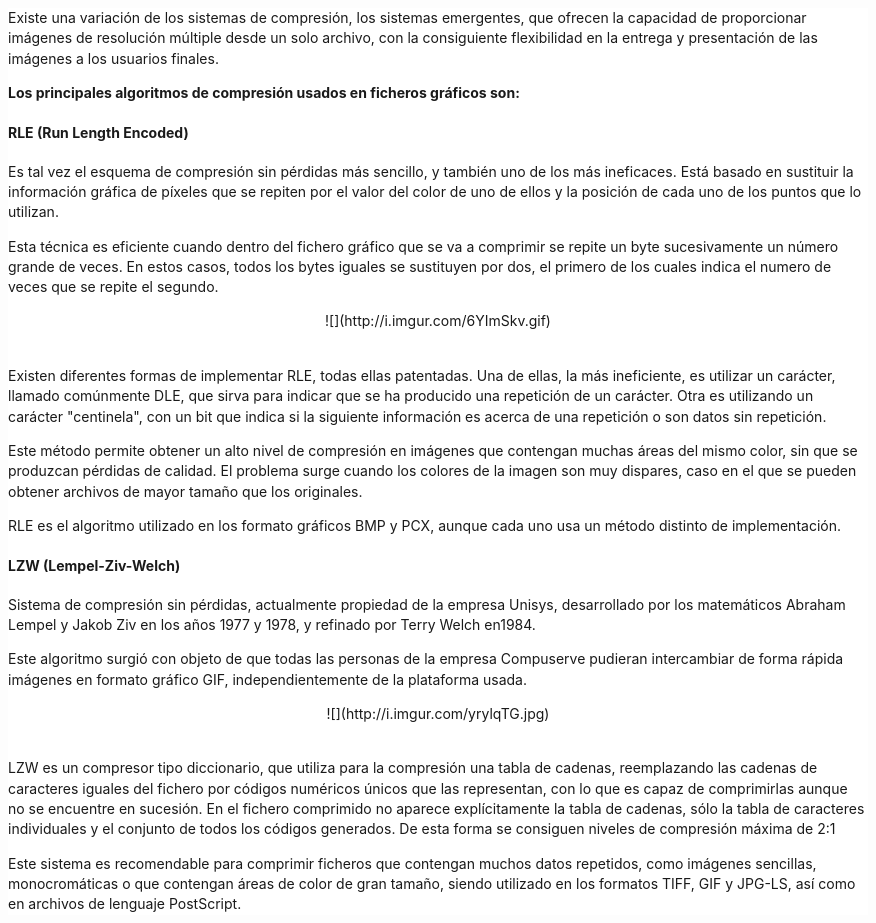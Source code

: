 Existe una variación de los sistemas de compresión, los sistemas emergentes, que ofrecen la capacidad de proporcionar imágenes de resolución múltiple desde un solo archivo, con la consiguiente flexibilidad en la entrega y presentación de las imágenes a los usuarios finales.

**Los principales algoritmos de compresión usados en ficheros gráficos son:**

#### RLE (Run Length Encoded)

Es tal vez el esquema de compresión sin pérdidas más sencillo, y también uno de los más ineficaces. Está basado en sustituir la información gráfica de píxeles que se repiten por el valor del color de uno de ellos y la posición de cada uno de los puntos que lo utilizan.

Esta técnica es eficiente cuando dentro del fichero gráfico que se va a comprimir se repite un byte sucesivamente un número grande de veces. En estos casos, todos los bytes iguales se sustituyen por dos, el primero de los cuales indica el numero de veces que se repite el segundo.

<div align="center">
![](http://i.imgur.com/6YImSkv.gif)
</div>
<br>

Existen diferentes formas de implementar RLE, todas ellas patentadas. Una de ellas, la más ineficiente, es utilizar un carácter, llamado comúnmente DLE, que sirva para indicar que se ha producido una repetición de un carácter. Otra es utilizando un carácter "centinela", con un bit que indica si la siguiente información es acerca de una repetición o son datos sin repetición.

Este método permite obtener un alto nivel de compresión en imágenes que contengan muchas áreas del mismo color, sin que se produzcan pérdidas de calidad. El problema surge cuando los colores de la imagen son muy dispares, caso en el que se pueden obtener archivos de mayor tamaño que los originales.

RLE es el algoritmo utilizado en los formato gráficos BMP y PCX, aunque cada uno usa un método distinto de implementación.

#### LZW (Lempel-Ziv-Welch)

Sistema de compresión sin pérdidas, actualmente propiedad de la empresa Unisys, desarrollado por los matemáticos Abraham Lempel y Jakob Ziv en los años 1977 y 1978, y refinado por Terry Welch en1984.

Este algoritmo surgió con objeto de que todas las personas de la empresa Compuserve pudieran intercambiar de forma rápida imágenes en formato gráfico GIF, independientemente de la plataforma usada.

<div align="center">
![](http://i.imgur.com/yrylqTG.jpg)
</div>
<br>

LZW es un compresor tipo diccionario, que utiliza para la compresión una tabla de cadenas, reemplazando las cadenas de caracteres iguales del fichero por códigos numéricos únicos que las representan, con lo que es capaz de comprimirlas aunque no se encuentre en sucesión. En el fichero comprimido no aparece explícitamente la tabla de cadenas, sólo la tabla de caracteres individuales y el conjunto de todos los códigos generados. De esta forma se consiguen niveles de compresión máxima de 2:1

Este sistema es recomendable para comprimir ficheros que contengan muchos datos repetidos, como imágenes sencillas, monocromáticas o que contengan áreas de color de gran tamaño, siendo utilizado en los formatos TIFF, GIF y JPG-LS, así como en archivos de lenguaje PostScript.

+ + + + +

Task to complete:
Nothing but the records, repeated exactly and stripped of pictures, should appear in the answer.

Result for this exercise:
Source code

: Existe una variación de los sistemas de compresión, los sistemas emergentes, que ofrecen la capacidad de proporcionar imágenes de resolución múltiple desde un solo archivo, con la consiguiente flexibilidad en la entrega y presentación de las imágenes a los usuarios finales.

**Los principales algoritmos de compresión usados en ficheros gráficos son:**

#### RLE (Run Length Encoded)

Es tal vez el esquema de compresión sin pérdidas más sencillo, y también uno de los más ineficaces. Está basado en sustituir la información gráfica de píxeles que se repiten por el valor del color de uno de ellos y la posición de cada uno de los puntos que lo utilizan.

Esta técnica es eficiente cuando dentro del fichero gráfico que se va a comprimir se repite un byte sucesivamente un número grande de veces. En estos casos, todos los bytes iguales se sustituyen por dos, el primero de los cuales indica el numero de veces que se repite el segundo.

<div align="center">
![](http://i.imgur.com/6YImSkv.gif)
</div>
<br>

Existen diferentes formas de implementar RLE, todas ellas patentadas. Una de ellas, la más ineficiente, es utilizar un carácter, llamado comúnmente DLE, que sirva para indicar que se ha producido una repetición de un carácter. Otra es utilizando un carácter "centinela", con un bit que indica si la siguiente información es acerca de una repetición o son datos sin repetición.

Este método permite obtener un alto nivel de compresión en imágenes que contengan muchas áreas del mismo color, sin que se produzcan pérdidas de calidad. El problema surge cuando los colores de la imagen son muy dispares, caso en el que se pueden obtener archivos de mayor tamaño que los originales.

RLE es el algoritmo utilizado en los formato gráficos BMP y PCX, aunque cada uno usa un método distinto de implementación.

#### LZW (Lempel-Ziv-Welch)

Sistema de compresión sin pérdidas, actualmente propiedad de la empresa Unisys, desarrollado por los matemáticos Abraham Lempel y Jakob Ziv en los años 1977 y 1978, y refinado por Terry Welch en1984.

Este algoritmo surgió con objeto de que todas las personas de la empresa Compuserve pudieran intercambiar de forma rápida imágenes en formato gráfico GIF, independientemente de la plataforma usada.

<div align="center">
![](http://i.imgur.com/yrylqTG.jpg)
</div>
<br>

LZW es un compresor tipo diccionario, que utiliza para la compresión una tabla de cadenas, reemplazando las cadenas de caracteres iguales del fichero por códigos numéricos únicos que las representan, con lo que es capaz de comprimirlas aunque no se encuentre en sucesión. En el fichero comprimido no aparece explícitamente la tabla de cadenas, sólo la tabla de caracteres individuales y el conjunto de todos los códigos generados. De esta forma se consiguen niveles de compresión máxima de 2:1

Este sistema es recomendable para comprimir ficheros que contengan muchos datos repetidos, como imágenes sencillas, monocromáticas o que contengan áreas de color de gran tamaño, siendo utilizado en los formatos TIFF, GIF y JPG-LS, así como en archivos de lenguaje PostScript.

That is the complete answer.